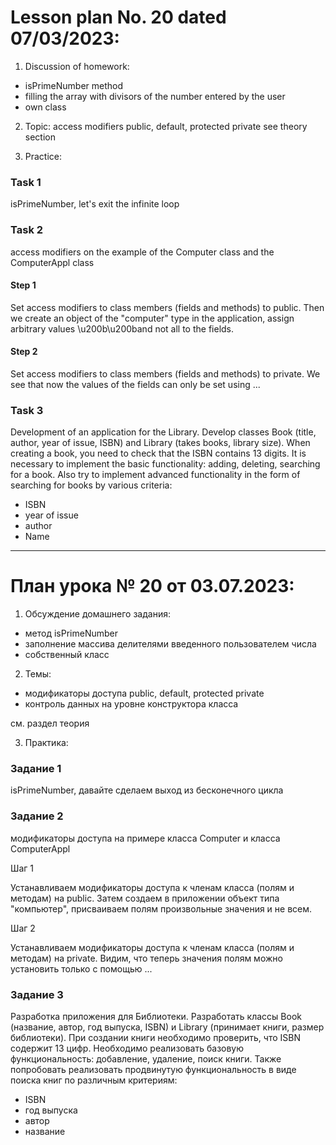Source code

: # Lesson plan No. 20 dated 07/03/2023:

1. Discussion of homework:
- isPrimeNumber method
- filling the array with divisors of the number entered by the user
- own class

2. Topic: access modifiers public, default, protected private
   see theory section

3. Practice:

### Task 1

isPrimeNumber, let's exit the infinite loop

### Task 2

access modifiers on the example of the Computer class and the ComputerAppl class

#### Step 1
Set access modifiers to class members (fields and methods) to public.
Then we create an object of the "computer" type in the application, assign arbitrary values \u200b\u200band not all to the fields.

#### Step 2
Set access modifiers to class members (fields and methods) to private.
We see that now the values ​​of the fields can only be set using ...

### Task 3

Development of an application for the Library.
Develop classes Book (title, author, year of issue, ISBN) and Library (takes books, library size).
When creating a book, you need to check that the ISBN contains 13 digits.
It is necessary to implement the basic functionality:
adding, deleting, searching for a book.
Also try to implement advanced functionality in the form of searching for books by various criteria:
- ISBN
- year of issue
- author
- Name


______________________

# План урока № 20 от 03.07.2023:

1. Обсуждение домашнего задания:
- метод isPrimeNumber
- заполнение массива делителями введенного пользователем числа 
- собственный класс

2. Темы: 

- модификаторы доступа public, default, protected private
- контроль данных на уровне конструктора класса

см. раздел теория

3. Практика:

### Задание 1   

isPrimeNumber, давайте сделаем выход из бесконечного цикла

### Задание 2

модификаторы доступа на примере класса Computer и класса ComputerAppl

Шаг 1

Устанавливаем модификаторы доступа к членам класса (полям и методам) на public.
Затем создаем в приложении объект типа "компьютер", присваиваем полям произвольные значения и не всем.

Шаг 2

Устанавливаем модификаторы доступа к членам класса (полям и методам) на private.
Видим, что теперь значения полям можно установить только с помощью ...

### Задание 3
Разработка приложения для Библиотеки.
Разработать классы Book (название, автор, год выпуска, ISBN) и Library (принимает книги, размер библиотеки).
При создании книги необходимо проверить, что ISBN содержит 13 цифр.
Необходимо реализовать базовую функциональность:
добавление, удаление, поиск книги. 
Также попробовать реализовать продвинутую функциональность в виде поиска книг по различным критериям:
- ISBN
- год выпуска
- автор
- название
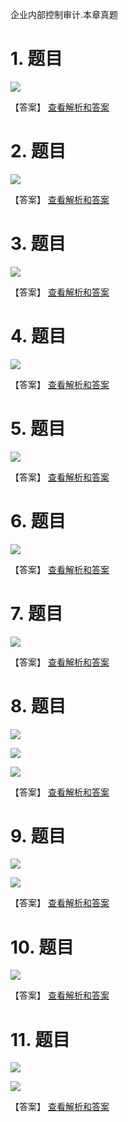 企业内部控制审计.本章真题

# 1. 题目

![](media/6d3ece8e1f25252ccf39e7f7b0c1291a.png)

【答案】
[查看解析和答案](media/6573e26762b695b4da2d50052a4629ae.png.md)
# 2. 题目

![](media/4c75ec89b340cb00b96fb9b4f230d520.png)

【答案】
[查看解析和答案](media/bfaa3e52e90706fa76fa49fec4650017.png.md)
# 3. 题目

![](media/f1438602ae081b6e234ec0c4068e45d4.png)

【答案】
[查看解析和答案](media/1e7f28aa88174329db52d4954be3519f.png.md)
# 4. 题目

![](media/47cfa5a45f3774d31ec978286e46cf4a.png)

【答案】
[查看解析和答案](media/3af9b48c655a73060a66d1e54cabec44.png.md)
# 5. 题目

![](media/394b0f68b6884b9ade8efa05a84b3281.png)

【答案】
[查看解析和答案](media/e45c2d82631f58d45364239db979795a.png.md)
# 6. 题目

![](media/b9a72f28bd06416a28d4b56dac34d9c8.png)

【答案】
[查看解析和答案](media/0b35aae9e2dcd21810e737a91857ec68.png.md)
# 7. 题目

![](media/7c29d95ca1749bfbe853a8223f36ce71.png)

【答案】
[查看解析和答案](media/6864c31e5f73a4598dc1769da6599f2c.png.md)
# 8. 题目

![](media/cdec3f4f796097c3d1b69cf201208872.png)

![](media/606d94e32d2313eb78c17a587c739716.png)

![](media/04f4a6a3d9f56ba89aada1460507472d.png)

【答案】
[查看解析和答案](media/f8677d22f52a51269e5bd62c4806436f.png.md)
# 9. 题目

![](media/da62d08cbdb6d9e3684ba300da203a41.png)

![](media/3819b5218a4041f19eace5921374fdc6.png)

【答案】
[查看解析和答案](media/bfaa245cca7e720f19f4fc4630ab664f.png.md)
# 10. 题目

![](media/87c63e4bb52a9791094d3318efa5c12a.png)

【答案】
[查看解析和答案](media/d47002c5e38a331b67f42b91dea75298.png.md)
# 11. 题目

![](media/19ffed6edc6402844e9aa963e989ac78.png)

![](media/6cd10cc61f1f55f4364b0c79533ee48a.png)

【答案】
[查看解析和答案](media/9cdb27a8bd2dea25f30987ebff9ca785.png.md)

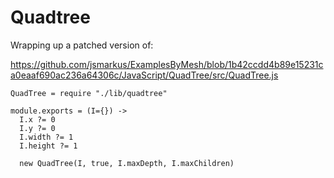 Quadtree
========

Wrapping up a patched version of:

https://github.com/jsmarkus/ExamplesByMesh/blob/1b42ccdd4b89e15231ca0eaaf690ac236a64306c/JavaScript/QuadTree/src/QuadTree.js

    QuadTree = require "./lib/quadtree"

    module.exports = (I={}) ->
      I.x ?= 0
      I.y ?= 0
      I.width ?= 1
      I.height ?= 1

      new QuadTree(I, true, I.maxDepth, I.maxChildren)
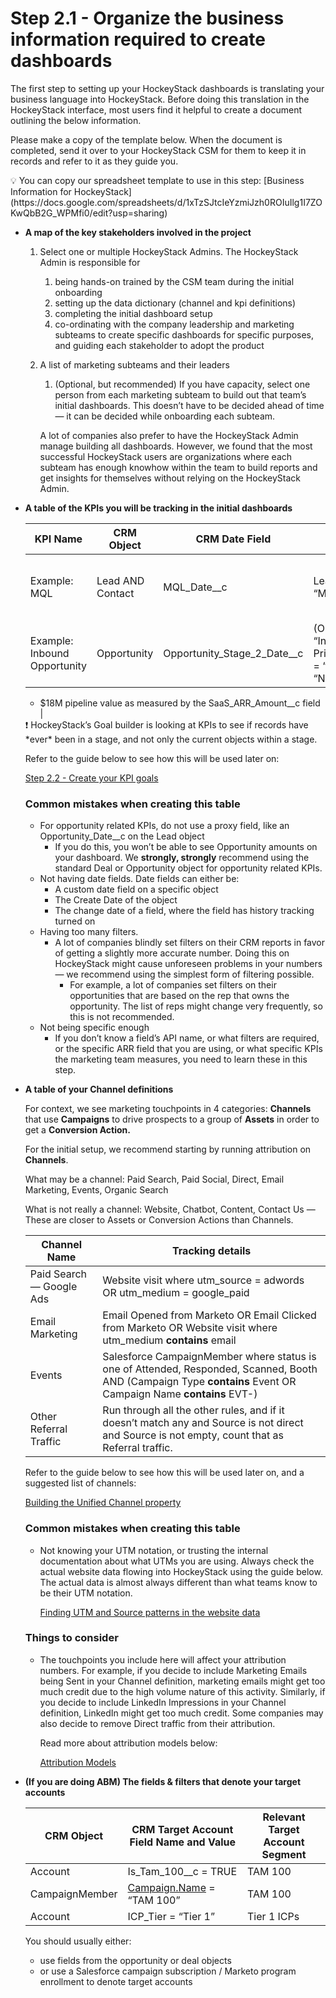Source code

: # Step 2.1 - Organize the business information required to create dashboards

The first step to setting up your HockeyStack dashboards is translating your business language into HockeyStack. Before doing this translation in the HockeyStack interface, most users find it helpful to create a document outlining the below information. 

Please make a copy of the template below. When the document is completed, send it over to your HockeyStack CSM for them to keep it in records and refer to it as they guide you.

<aside>
💡 You can copy our spreadsheet template to use in this step: [Business Information for HockeyStack](https://docs.google.com/spreadsheets/d/1xTzSJtcIeYzmiJzh0ROIuIlg1I7ZOKwQbB2G_WPMfi0/edit?usp=sharing)

</aside>

- **A map of the key stakeholders involved in the project**
    1. Select one or multiple HockeyStack Admins. The HockeyStack Admin is responsible for
        1. being hands-on trained by the CSM team during the initial onboarding
        2. setting up the data dictionary (channel and kpi definitions)
        3. completing the initial dashboard setup
        4. co-ordinating with the company leadership and marketing subteams to create specific dashboards for specific purposes, and guiding each stakeholder to adopt the product
    2. A list of marketing subteams and their leaders
        1. (Optional, but recommended) If you have capacity, select one person from each marketing subteam to build out that team’s initial dashboards. This doesn’t have to be decided ahead of time — it can be decided while onboarding each subteam. 
        
        A lot of companies also prefer to have the HockeyStack Admin manage building all dashboards. However, we found that the most successful HockeyStack users are organizations where each subteam has enough knowhow within the team to build reports and get insights for themselves without relying on the HockeyStack Admin.
- **A table of the KPIs you will be tracking in the initial dashboards**
    
    
    | **KPI Name** | **CRM Object** | **CRM Date Field** | **CRM Filters** | **Count for Last Month** |
    | --- | --- | --- | --- | --- |
    | Example: MQL | Lead AND Contact   | MQL_Date__c | LeadSource is any of “Marketing”,”Paid”,”Events” | 2378 (deduplicated between Lead and Contacts) |
    | Example: Inbound Opportunity | Opportunity | Opportunity_Stage_2_Date__c | (Opportunity_Source__c = “Inbound” OR Primary_Campaign_Source = “Partner”) AND Type = “New Business” | - 178 opportunities
    
    - $18M pipeline value as measured by the SaaS_ARR_Amount__c field |
    
    <aside>
    ❗ HockeyStack’s Goal builder is looking at KPIs to see if records have *ever* been in a stage, and not only the current objects within a stage.
    
    </aside>
    
    Refer to the guide below to see how this will be used later on:
    
    [Step 2.2 - Create your KPI goals](Step-2-2-Create-your-KPI-goals.md)
    
    ### Common mistakes when creating this table
    
    - For opportunity related KPIs, do not use a proxy field, like an Opportunity_Date__c on the Lead object
        - If you do this, you won’t be able to see Opportunity amounts on your dashboard. We **strongly, strongly** recommend using the standard Deal or Opportunity object for opportunity related KPIs.
    - Not having date fields. Date fields can either be:
        - A custom date field on a specific object
        - The Create Date of the object
        - The change date of a field, where the field has history tracking turned on
    - Having too many filters.
        - A lot of companies blindly set filters on their CRM reports in favor of getting a slightly more accurate number. Doing this on HockeyStack might cause unforeseen problems in your numbers — we recommend using the simplest form of filtering possible.
            - For example, a lot of companies set filters on their opportunities that are based on the rep that owns the opportunity. The list of reps might change very frequently, so this is not recommended.
    - Not being specific enough
        - If you don’t know a field’s API name, or what filters are required, or the specific ARR field that you are using, or what specific KPIs the marketing team measures, you need to learn these in this step.
- **A table of your Channel definitions**
    
    For context, we see marketing touchpoints in 4 categories: **Channels** that use **Campaigns** to drive prospects to a group of **Assets** in order to get a **Conversion Action.**
    
    For the initial setup, we recommend starting by running attribution on **Channels**.
    
    What may be a channel: Paid Search, Paid Social, Direct, Email Marketing, Events, Organic Search
    
    What is not really a channel: Website, Chatbot, Content, Contact Us — These are closer to Assets or Conversion Actions than Channels.
    
    | **Channel Name** | **Tracking details** |
    | --- | --- |
    | Paid Search — Google Ads | Website visit where utm_source = adwords OR utm_medium = google_paid |
    | Email Marketing | Email Opened from Marketo OR Email Clicked from Marketo OR Website visit where utm_medium **contains** email |
    | Events | Salesforce CampaignMember where status is one of Attended, Responded, Scanned, Booth AND (Campaign Type **contains** Event OR Campaign Name **contains** EVT-) |
    | Other Referral Traffic | Run through all the other rules, and if it doesn’t match any and Source is not direct and Source is not empty, count that as Referral traffic. |
    
    Refer to the guide below to see how this will be used later on, and a suggested list of channels:
    
    [Building the Unified Channel property](https://www.notion.so/Building-the-Unified-Channel-property-f1f5e6cdda7f47e0a17cd0854b451af5?pvs=21)
    
    ### Common mistakes when creating this table
    
    - Not knowing your UTM notation, or trusting the internal documentation about what UTMs you are using. Always check the actual website data flowing into HockeyStack using the guide below. The actual data is almost always different than what teams know to be their UTM notation.
        
        [Finding UTM and Source patterns in the website data](Step-2-1-Organize-the-business-information-requi/Finding-UTM-and-Source-patterns-in-the-website-dat.md)
        
    
    ### Things to consider
    
    - The touchpoints you include here will affect your attribution numbers. For example, if you decide to include Marketing Emails being Sent in your Channel definition, marketing emails might get too much credit due to the high volume nature of this activity. Similarly, if you decide to include LinkedIn Impressions in your Channel definition, LinkedIn might get too much credit. Some companies may also decide to remove Direct traffic from their attribution.
        
        Read more about attribution models below:
        
        [Attribution Models](../101-How-HockeyStack-Works/Attribution-Models.md)
        
- **(If you are doing ABM) The fields & filters that denote your target accounts**
    
    
    | **CRM Object** | **CRM Target Account Field Name and Value** | **Relevant Target Account Segment** |
    | --- | --- | --- |
    | Account | Is_Tam_100__c = TRUE | TAM 100 |
    | CampaignMember | [Campaign.Name](http://Campaign.Name) = “TAM 100” | TAM 100 |
    | Account | ICP_Tier = “Tier 1” | Tier 1 ICPs |
    
    You should usually either:
    
    - use fields from the opportunity or deal objects
    - or use a Salesforce campaign subscription / Marketo program enrollment to denote target accounts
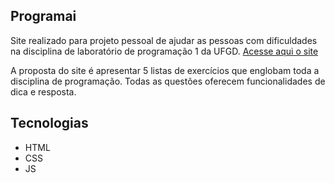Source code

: ## Programai
Site realizado para projeto pessoal de ajudar as pessoas com dificuldades na disciplina de laboratório de programação 1 da UFGD. [Acesse aqui o site](htpps://programai.surge.sh)

A proposta do site é apresentar 5 listas de exercícios que englobam toda a disciplina de programação. Todas as questões oferecem funcionalidades de dica e resposta.
## Tecnologias
 - HTML
 - CSS
 - JS
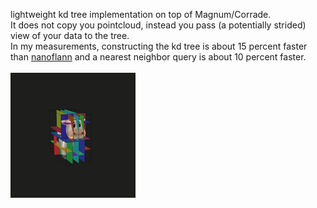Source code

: lightweight kd tree implementation on top of Magnum/Corrade.\
It does not copy you pointcloud, instead you pass (a potentially strided) view
of your data to the tree.\
In my measurements, constructing the kd tree is about 15 percent faster than [nanoflann](https://github.com/jlblancoc/nanoflann)
and a nearest neighbor query is about 10 percent faster.\
\
![Alt Text](https://github.com/Janos95/kdtree/blob/master/kdtree.gif)

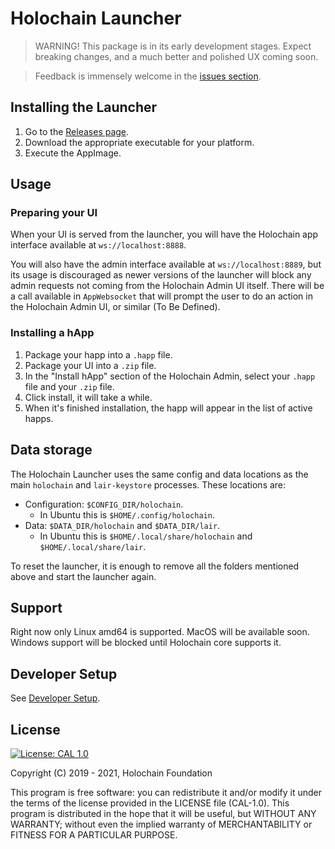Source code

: # Holochain Launcher

> WARNING! This package is in its early development stages. Expect breaking changes, and a much better and polished UX coming soon.

> Feedback is immensely welcome in the [issues section](https://github.com/holochain/launcher/issues).

## Installing the Launcher

1. Go to the [Releases page](https://github.com/holochain/launcher/releases).
2. Download the appropriate executable for your platform.
3. Execute the AppImage.

## Usage

### Preparing your UI
 
When your UI is served from the launcher, you will have the Holochain app interface available at `ws://localhost:8888`. 

You will also have the admin interface available at `ws://localhost:8889`, but its usage is discouraged as newer versions of the launcher will block any admin requests not coming from the Holochain Admin UI itself. There will be a call available in `AppWebsocket` that will prompt the user to do an action in the Holochain Admin UI, or similar (To Be Defined).

### Installing a hApp

1. Package your happ into a `.happ` file.
2. Package your UI into a `.zip` file.
3. In the "Install hApp" section of the Holochain Admin, select your `.happ` file and your `.zip` file.
4. Click install, it will take a while.
5. When it's finished installation, the happ will appear in the list of active happs.

## Data storage

The Holochain Launcher uses the same config and data locations as the main `holochain` and `lair-keystore` processes. These locations are:

- Configuration: `$CONFIG_DIR/holochain`.
  - In Ubuntu this is `$HOME/.config/holochain`.
- Data: `$DATA_DIR/holochain` and `$DATA_DIR/lair`.
  - In Ubuntu this is `$HOME/.local/share/holochain` and `$HOME/.local/share/lair`.

To reset the launcher, it is enough to remove all the folders mentioned above and start the launcher again.

## Support

Right now only Linux amd64 is supported. MacOS will be available soon. Windows support will be blocked until Holochain core supports it.

## Developer Setup

See [Developer Setup](/dev-setup.md).

## License

[![License: CAL 1.0](https://img.shields.io/badge/License-CAL%201.0-blue.svg)](https://github.com/holochain/cryptographic-autonomy-license)

Copyright (C) 2019 - 2021, Holochain Foundation

This program is free software: you can redistribute it and/or modify it under the terms of the license
provided in the LICENSE file (CAL-1.0). This program is distributed in the hope that it will be useful,
but WITHOUT ANY WARRANTY; without even the implied warranty of MERCHANTABILITY or FITNESS FOR A PARTICULAR
PURPOSE.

* [What you should do]: How many lines of the entries above hold the string "records"? Reply with the number alone.

* [Expected answer]: 2